Please count the lines in the entries below that include the word "okok", and give only the number.

------------------------------

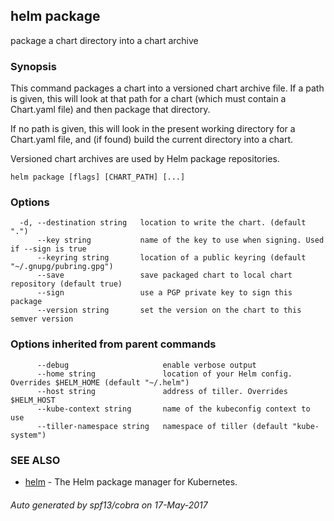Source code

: ## helm package

package a chart directory into a chart archive

### Synopsis



This command packages a chart into a versioned chart archive file. If a path
is given, this will look at that path for a chart (which must contain a
Chart.yaml file) and then package that directory.

If no path is given, this will look in the present working directory for a
Chart.yaml file, and (if found) build the current directory into a chart.

Versioned chart archives are used by Helm package repositories.


```
helm package [flags] [CHART_PATH] [...]
```

### Options

```
  -d, --destination string   location to write the chart. (default ".")
      --key string           name of the key to use when signing. Used if --sign is true
      --keyring string       location of a public keyring (default "~/.gnupg/pubring.gpg")
      --save                 save packaged chart to local chart repository (default true)
      --sign                 use a PGP private key to sign this package
      --version string       set the version on the chart to this semver version
```

### Options inherited from parent commands

```
      --debug                     enable verbose output
      --home string               location of your Helm config. Overrides $HELM_HOME (default "~/.helm")
      --host string               address of tiller. Overrides $HELM_HOST
      --kube-context string       name of the kubeconfig context to use
      --tiller-namespace string   namespace of tiller (default "kube-system")
```

### SEE ALSO
* [helm](helm.md)	 - The Helm package manager for Kubernetes.

###### Auto generated by spf13/cobra on 17-May-2017
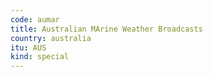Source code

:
 ```yaml
---
code: aumar
title: Australian MArine Weather Broadcasts
country: australia
itu: AUS
kind: special
---
```

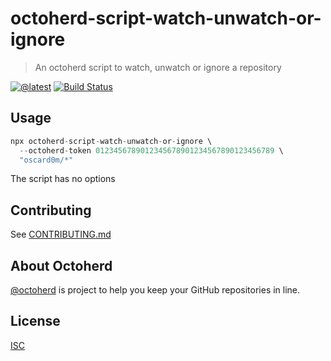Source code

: # octoherd-script-watch-unwatch-or-ignore

> An octoherd script to watch, unwatch or ignore a repository

[![@latest](https://img.shields.io/npm/v/octoherd-script-watch-unwatch-or-ignore.svg)](https://www.npmjs.com/package/octoherd-script-watch-unwatch-or-ignore)
[![Build Status](https://github.com/oscard0m/octoherd-script-watch-unwatch-or-ignore/workflows/Test/badge.svg)](https://github.com/oscard0m/octoherd-script-watch-unwatch-or-ignore/actions?query=workflow%3ATest+branch%3Amain)

## Usage

```js
npx octoherd-script-watch-unwatch-or-ignore \
  --octoherd-token 0123456789012345678901234567890123456789 \
  "oscard0m/*"
```

The script has no options

## Contributing

See [CONTRIBUTING.md](CONTRIBUTING.md)

## About Octoherd

[@octoherd](https://github.com/octoherd/) is project to help you keep your GitHub repositories in line.

## License

[ISC](LICENSE.md)
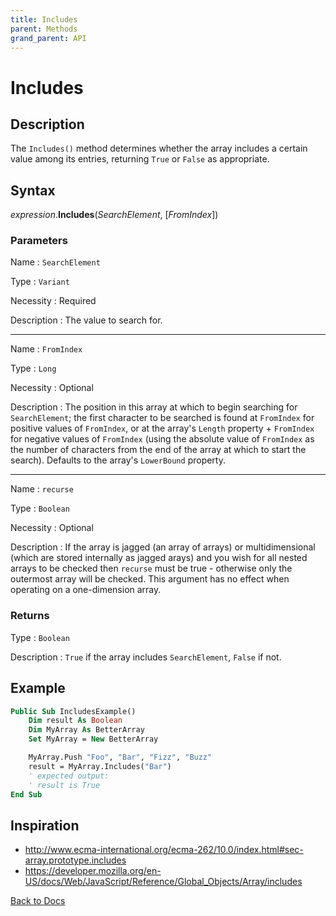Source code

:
 ```yaml
---
title: Includes
parent: Methods
grand_parent: API
---
```


# Includes

## Description
The `Includes()` method determines whether the array includes a certain value among its entries, returning `True` or `False` as appropriate.

## Syntax

*expression*.**Includes**(*SearchElement*, [*FromIndex*])

### Parameters

Name
: `SearchElement`

Type
: `Variant`

Necessity
: Required

Description
: The value to search for.

---

Name
: `FromIndex`

Type
: `Long`

Necessity
: Optional

Description
: The position in this array at which to begin searching for `SearchElement`; the first character to be searched is found at `FromIndex` for positive values of `FromIndex`, or at the array's `Length` property + `FromIndex` for negative values of `FromIndex` (using the absolute value of `FromIndex` as the number of characters from the end of the array at which to start the search). Defaults to the array's `LowerBound` property.

---

Name
: `recurse`

Type
: `Boolean`

Necessity
: Optional

Description
: If the array is jagged (an array of arrays) or multidimensional (which are stored internally as jagged arays) and you wish for all nested arrays to be checked then `recurse` must be true - otherwise only the outermost array will be checked. This argument has no effect when operating on a one-dimension array.


### Returns

Type
: `Boolean`

Description
: `True` if the array includes `SearchElement`, `False` if not.

## Example

```vb
Public Sub IncludesExample()
    Dim result As Boolean
    Dim MyArray As BetterArray
    Set MyArray = New BetterArray

    MyArray.Push "Foo", "Bar", "Fizz", "Buzz"
    result = MyArray.Includes("Bar")
    ' expected output:
    ' result is True
End Sub
```



## Inspiration
* <http://www.ecma-international.org/ecma-262/10.0/index.html#sec-array.prototype.includes>
* <https://developer.mozilla.org/en-US/docs/Web/JavaScript/Reference/Global_Objects/Array/includes>


[Back to Docs](https://senipah.github.io/VBA-Better-Array/)
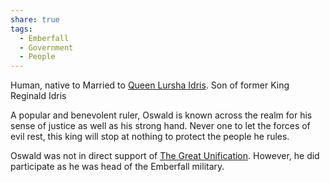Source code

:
 ```yaml
---
share: true
tags:
  - Emberfall
  - Government
  - People
---
```


Human, native to 
Married to [Queen Lursha Idris](./Queen%20Lursha%20Idris.md).
Son of former King Reginald Idris

A popular and benevolent ruler, Oswald is known across the realm for his sense of justice as well as his strong hand. Never one to let the forces of evil rest, this king will stop at nothing to protect the people he rules.

Oswald was not in direct support of [The Great Unification](./The%20Great%20Unification.md). However, he did participate as he was head of the Emberfall military.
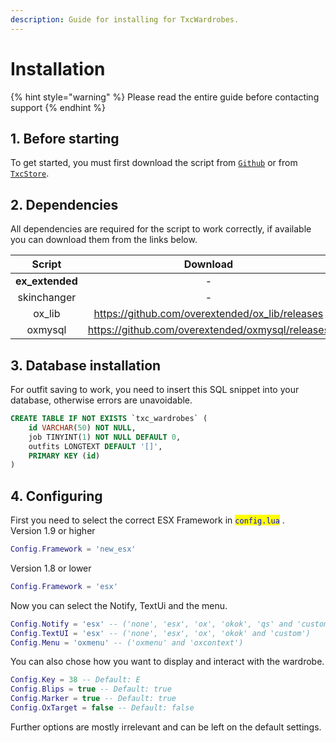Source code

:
 ```yaml
---
description: Guide for installing for TxcWardrobes.
---
```


# Installation

{% hint style="warning" %}
Please read the entire guide before contacting support
{% endhint %}

## 1. Before starting <a href="#starting" id="starting"></a>

To get started, you must first download the script from [`Github`](https://github.com/ToxicJellyTV/TxcWardrobes) or from [`TxcStore`](https://www.txcstore.com/).

## 2. Dependencies <a href="#dependencies" id="dependencies"></a>

All dependencies are required for the script to work correctly, if available you can download them from the links below.

<table data-full-width="false"><thead><tr><th width="272" align="center">Script</th><th align="center">Download</th></tr></thead><tbody><tr><td align="center"><strong>ex_extended</strong></td><td align="center">-</td></tr><tr><td align="center">skinchanger</td><td align="center">-</td></tr><tr><td align="center">ox_lib</td><td align="center"><a href="https://github.com/overextended/ox_lib/releases">https://github.com/overextended/ox_lib/releases</a></td></tr><tr><td align="center">oxmysql</td><td align="center"><a href="https://github.com/overextended/ox_lib/releases">https://github.com/overextended/oxmysql/releases</a></td></tr></tbody></table>

## 3. Database installation <a href="#database" id="database"></a>

For outfit saving to work, you need to insert this SQL snippet into your database, otherwise errors are unavoidable.

```sql
CREATE TABLE IF NOT EXISTS `txc_wardrobes` (
    id VARCHAR(50) NOT NULL, 
    job TINYINT(1) NOT NULL DEFAULT 0, 
    outfits LONGTEXT DEFAULT '[]', 
    PRIMARY KEY (id)
)
```

## 4. Configuring <a href="#configurations" id="configurations"></a>

First you need to select the correct ESX Framework in <mark style="color:blue;">`config.lua`</mark> .\
Version 1.9 or higher

```lua
Config.Framework = 'new_esx'
```

Version 1.8 or lower

```lua
Config.Framework = 'esx'
```

Now you can select the Notify, TextUi and the menu.

```lua
Config.Notify = 'esx' -- ('none', 'esx', 'ox', 'okok', 'qs' and 'custom')
Config.TextUI = 'esx' -- ('none', 'esx', 'ox', 'okok' and 'custom')
Config.Menu = 'oxmenu' -- ('oxmenu' and 'oxcontext')
```

You can also chose how you want to display and interact with the wardrobe.

```lua
Config.Key = 38 -- Default: E
Config.Blips = true -- Default: true
Config.Marker = true -- Default: true
Config.OxTarget = false -- Default: false
```

Further options are mostly irrelevant and can be left on the default settings.

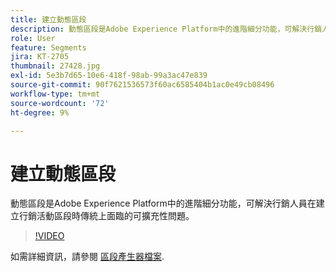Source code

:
 ```yaml
---
title: 建立動態區段
description: 動態區段是Adobe Experience Platform中的進階細分功能，可解決行銷人員在建立行銷活動區段時傳統上面臨的可擴充性問題。
role: User
feature: Segments
jira: KT-2705
thumbnail: 27428.jpg
exl-id: 5e3b7d65-10e6-418f-98ab-99a3ac47e839
source-git-commit: 90f7621536573f60ac6585404b1ac0e49cb08496
workflow-type: tm+mt
source-wordcount: '72'
ht-degree: 9%

---
```


# 建立動態區段

動態區段是Adobe Experience Platform中的進階細分功能，可解決行銷人員在建立行銷活動區段時傳統上面臨的可擴充性問題。

>[!VIDEO](https://video.tv.adobe.com/v/27428?quality=12&learn=on)

如需詳細資訊，請參閱 [區段產生器檔案](https://experienceleague.adobe.com/docs/experience-platform/segmentation/ui/segment-builder.html).
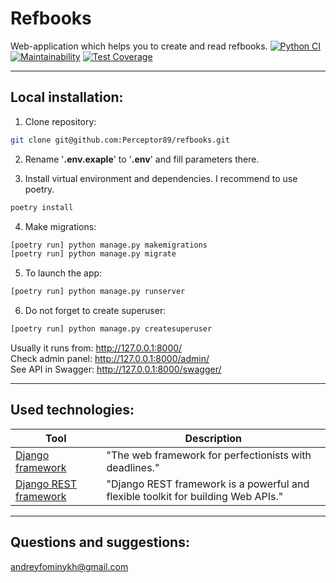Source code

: # Refbooks
Web-application which helps you to create and read refbooks.
[![Python CI](https://github.com/Perceptor89/refbooks/actions/workflows/pyci.yml/badge.svg)](https://github.com/Perceptor89/refbooks/actions/workflows/pyci.yml)
[![Maintainability](https://api.codeclimate.com/v1/badges/3b87494bf2d02ece8714/maintainability)](https://codeclimate.com/github/Perceptor89/refbooks/maintainability)
[![Test Coverage](https://api.codeclimate.com/v1/badges/3b87494bf2d02ece8714/test_coverage)](https://codeclimate.com/github/Perceptor89/refbooks/test_coverage)

---

## Local installation:
1. Clone repository:
```bash
git clone git@github.com:Perceptor89/refbooks.git
```

2.  Rename '**.env.exaple**' to '**.env**' and fill parameters there.

3. Install virtual environment and dependencies. I recommend to use poetry.

```bash
poetry install
```

4. Make migrations:

```bash
[poetry run] python manage.py makemigrations
[poetry run] python manage.py migrate
```

5. To launch the app:

```bash
[poetry run] python manage.py runserver
```
6. Do not forget to create superuser:

```bash
[poetry run] python manage.py createsuperuser
```

Usually it runs from: http://127.0.0.1:8000/  
Check admin panel: http://127.0.0.1:8000/admin/  
See API in Swagger: http://127.0.0.1:8000/swagger/

---
## Used technologies:

| Tool                                                                     | Description                                                                                                           |
|--------------------------------------------------------------------------|-----------------------------------------------------------------------------------------------------------------------|
| [Django framework](https://www.djangoproject.com/)                                 | "The web framework for perfectionists with deadlines."                                                   |
| [Django REST framework](https://www.django-rest-framework.org)                                     | "Django REST framework is a powerful and flexible toolkit for building Web APIs."                                                             |
---
## Questions and suggestions:
<andreyfominykh@gmail.com>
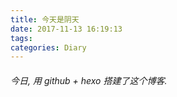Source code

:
 ```yaml
---
title: 今天是阴天
date: 2017-11-13 16:19:13
tags:
categories: Diary
---
```

###### 今日, 用 github + hexo 搭建了这个博客.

------------------------------

Response: 2